#### Activity
Filter the data for lines with the word "wenzhang", then copy every line so identified.

#### Source texts of formatted documents
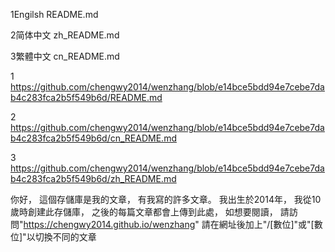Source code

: 1Engilsh README.md

2简体中文 zh_README.md

3繁體中文 cn_README.md

1 https://github.com/chengwy2014/wenzhang/blob/e14bce5bdd94e7cebe7dab4c283fca2b5f549b6d/README.md

2 https://github.com/chengwy2014/wenzhang/blob/e14bce5bdd94e7cebe7dab4c283fca2b5f549b6d/cn_README.md

3 https://github.com/chengwy2014/wenzhang/blob/e14bce5bdd94e7cebe7dab4c283fca2b5f549b6d/zh_README.md



你好，
這個存儲庫是我的文章，
有我寫的許多文章。
我出生於2014年，
我從10歲時創建此存儲庫，
之後的每篇文章都會上傳到此處，
如想要閱讀，
請訪問"https://chengwy2014.github.io/wenzhang"
請在網址後加上"/[數位]"或"[數位]"以切換不同的文章

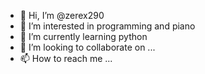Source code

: - 👋 Hi, I’m @zerex290
- 👀 I’m interested in programming and piano
- 🌱 I’m currently learning python
- 💞️ I’m looking to collaborate on ...
- 📫 How to reach me ...

<!---
zerex290/zerex290 is a ✨ special ✨ repository because its `README.md` (this file) appears on your GitHub profile.
You can click the Preview link to take a look at your changes.
--->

#### Answer area
1 https://github.com/chengwy2014/wenzhang/blob/e14bce5bdd94e7cebe7dab4c283fca2b5f549b6d/README.md
2 https://github.com/chengwy2014/wenzhang/blob/e14bce5bdd94e7cebe7dab4c283fca2b5f549b6d/cn_README.md
3 https://github.com/chengwy2014/wenzhang/blob/e14bce5bdd94e7cebe7dab4c283fca2b5f549b6d/zh_README.md
請訪問"https://chengwy2014.github.io/wenzhang"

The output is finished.